On December 5, 2006, Intelius acquired Bothell, Washington-based IntelliSense Corporation, a background check, fingerprinting and drug screening company. The acquisition of Intellisense eventually became TalentWise. TalentWise was then spun off to Intelius stockholders in May 2013. On April 30, 2009, Intelius acquired Spock, a people-oriented search engine.

In November 2011, Intelius purchased the Facebook genealogy app Family Builder. In 2012, Intelius was renamed "inome" to serve as the corporate umbrella, and the Intelius name was given to the division focusing on background checks. By 2015, inome was doing business once again as Intelius. On July 1, 2015, Intelius was acquired by private equity firm H.I.G. Capital. As part of the transaction, Abani Heller replaced Jain as the company's CEO. On August 12, 2015, PeopleConnect Holdings Inc., bought the social media business Classmates.com for $30 million. The early social media site Classmates.com was created in 1995 to connect school, work and military colleagues.

==Information services==
Intelius has created an app available for both Android and iOS that allows users to perform people searches, reverse phone lookups and background check services directly from their mobile device.

PeopleConnect operates four people search websites including Intelius.

==Class action lawsuits==
On September 30, 2009, before the U.S. District Court for the Central District of California, a class action lawsuit was filed alleging that Intelius automatically enrolled California consumers into programs of its partner, Adaptive Marketing, without permission. The complaint showed evidence as to how the defendants allegedly automatically charged California consumers' credit cards for "memberships" and intentionally frustrated the victims' abilities to dispute the charges.

On October 19, 2009, in the Federal Court in Seattle, Intelius was accused of violating Washington's Consumer Protection Act. In the class action lawsuit Lee v. Intelius Inc., filed by Ohio resident Donovon Lee and Washington resident Bruce Keithly, it was alleged that after purchasing background reports through Intelius, the plaintiffs were each charged recurring $19.95 monthly fees for multiple subscription services which were not requested from both Intelius and its partner, Adaptive Marketing. Plaintiffs sought damages for the Class alleging deceptive practices against Intelius. On March 7, 2013, the United States District Court ruled in favor of the Plaintiff Class. Intelius appealed to the US Court of Appeals (9th Cir.), which on December 16, 2013, also ruled in Lee's [et al.] favor for the Class as follows: "We hold that Lee did not enter into a contract with Adaptive to purchase the Family Safety Report, and did not enter into a contract with Adaptive to arbitrate. We therefore affirm the district court."
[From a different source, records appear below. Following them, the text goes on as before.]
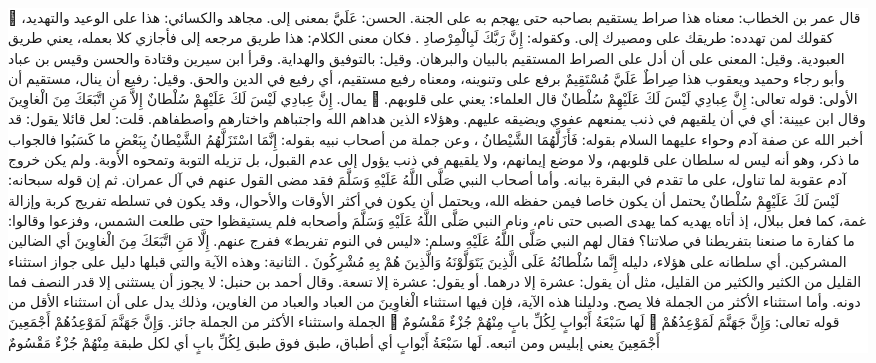 
قال عمر بن الخطاب: معناه هذا صراط يستقيم بصاحبه حتى يهجم به على الجنة. الحسن:
عَلَيَّ
بمعنى إلى. مجاهد والكسائي: هذا على الوعيد والتهديد، كقولك لمن تهدده: طريقك على ومصيرك إلى. وكقوله:
إِنَّ رَبَّكَ لَبِالْمِرْصادِ
. فكان معنى الكلام: هذا طريق مرجعه إلى فأجازي كلا بعمله، يعني طريق العبودية.
وقيل: المعنى على أن أدل على الصراط المستقيم بالبيان والبرهان.
وقيل: بالتوفيق والهداية. وقرأ ابن سيرين وقتادة والحسن وقيس بن عباد وأبو رجاء وحميد ويعقوب
هذا صِراطٌ عَلَيَّ مُسْتَقِيمٌ
برفع
على
وتنوينه، ومعناه رفيع مستقيم، أي رفيع في الدين والحق.
وقيل: رفيع أن ينال، مستقيم أن يمال.
إِنَّ عِبادِي لَيْسَ لَكَ عَلَيْهِمْ سُلْطانٌ إِلاَّ مَنِ اتَّبَعَكَ مِنَ الْغاوِينَ

الأولى: قوله تعالى:
إِنَّ عِبادِي لَيْسَ لَكَ عَلَيْهِمْ سُلْطانٌ
قال العلماء: يعني على قلوبهم.
وقال ابن عيينة: أي في أن يلقيهم في ذنب يمنعهم عفوي ويضيقه عليهم. وهؤلاء الذين هداهم الله واجتباهم واختارهم واصطفاهم.
قلت: لعل قائلا يقول: قد أخبر الله عن صفة آدم وحواء عليهما السلام بقوله:
فَأَزَلَّهُمَا الشَّيْطانُ
، وعن جملة من أصحاب نبيه بقوله:
إِنَّمَا اسْتَزَلَّهُمُ الشَّيْطانُ بِبَعْضِ ما كَسَبُوا
فالجواب ما ذكر، وهو أنه ليس له سلطان على قلوبهم، ولا موضع إيمانهم، ولا يلقيهم في ذنب يؤول إلى عدم القبول، بل تزيله التوبة وتمحوه الأوبة. ولم يكن خروج آدم عقوبة لما تناول، على ما تقدم في البقرة بيانه. وأما أصحاب النبي صَلَّى اللَّهُ عَلَيْهِ وَسَلَّمَ فقد مضى القول عنهم في آل عمران. ثم إن قوله سبحانه:
لَيْسَ لَكَ عَلَيْهِمْ سُلْطانٌ
يحتمل أن يكون خاصا فيمن حفظه الله، ويحتمل أن يكون في أكثر الأوقات والأحوال، وقد يكون في تسلطه تفريج كربة وإزالة غمة، كما فعل ببلال، إذ أتاه يهديه كما يهدى الصبى حتى نام، ونام النبي صَلَّى اللَّهُ عَلَيْهِ وَسَلَّمَ وأصحابه فلم يستيقظوا حتى طلعت الشمس، وفزعوا وقالوا: ما كفارة ما صنعنا بتفريطنا في صلاتنا؟ فقال لهم النبي صَلَّى اللَّهُ عَلَيْهِ وسلم:
«ليس في النوم تفريط»
ففرج عنهم.
إِلَّا مَنِ اتَّبَعَكَ مِنَ الْغاوِينَ
أي الضالين المشركين. أي سلطانه على هؤلاء، دليله
إِنَّما سُلْطانُهُ عَلَى الَّذِينَ يَتَوَلَّوْنَهُ وَالَّذِينَ هُمْ بِهِ مُشْرِكُونَ
.
الثانية: وهذه الآية والتي قبلها دليل على جواز استثناء القليل من الكثير والكثير من القليل، مثل أن يقول: عشرة إلا درهما. أو يقول: عشرة إلا تسعة.
وقال أحمد بن حنبل: لا يجوز أن يستثنى إلا قدر النصف فما دونه. وأما استثناء الأكثر من الجملة فلا يصح. ودليلنا هذه الآية، فإن فيها استثناء
الْغاوِينَ
من العباد والعباد من الغاوين، وذلك يدل على أن استثناء الأقل من الجملة واستثناء الأكثر من الجملة جائز.
وَإِنَّ جَهَنَّمَ لَمَوْعِدُهُمْ أَجْمَعِينَ

لَها سَبْعَةُ أَبْوابٍ لِكُلِّ بابٍ مِنْهُمْ جُزْءٌ مَقْسُومٌ

قوله تعالى:
وَإِنَّ جَهَنَّمَ لَمَوْعِدُهُمْ أَجْمَعِينَ
يعني إبليس ومن اتبعه.
لَها سَبْعَةُ أَبْوابٍ
أي أطباق، طبق فوق طبق
لِكُلِّ بابٍ
أي لكل طبقة
مِنْهُمْ جُزْءٌ مَقْسُومٌ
After losing this appeal, Intelius sought arbitration with the Plaintiffs and subsequently agreed to two settlements of this lawsuit in favor of the class (one for Mr. Lee and one for Mr. Keithly on different case merits) resulting in a combined $10.5 million settlement for Class Plaintiffs.

==Consumer complaints==
In 2008 the company discontinued its phone directory services after legal threats and negative press attention focused on allegations that the opt-out process was unreasonably difficult. Among other things, it was also criticized for providing private cell phone numbers.

On September 30, 2009, before the U.S. District Court for the Central District of California, a class action lawsuit was filed alleging that Intelius automatically enrolled California consumers into programs of its partner, Adaptive Marketing, without permission. The complaint showed evidence as to how the defendants allegedly automatically charged California consumers' credit cards for "memberships" and intentionally frustrated the victims' abilities to dispute the charges. On October 19, 2009, in the Federal Court in Seattle, Intelius was accused of violating Washington's Consumer Protection Act.

Intelius received thousands of consumer complaints regarding post-transaction marketing practices and allegedly deceptive credit card charges. The Washington Attorney General sued Intelius, and a $1.3 million settlement was reached in August 2010. In November 2011 the company announced the inclusion of TrueRep to its services. This program allows consumers to provide explanations for any indiscretions on their records.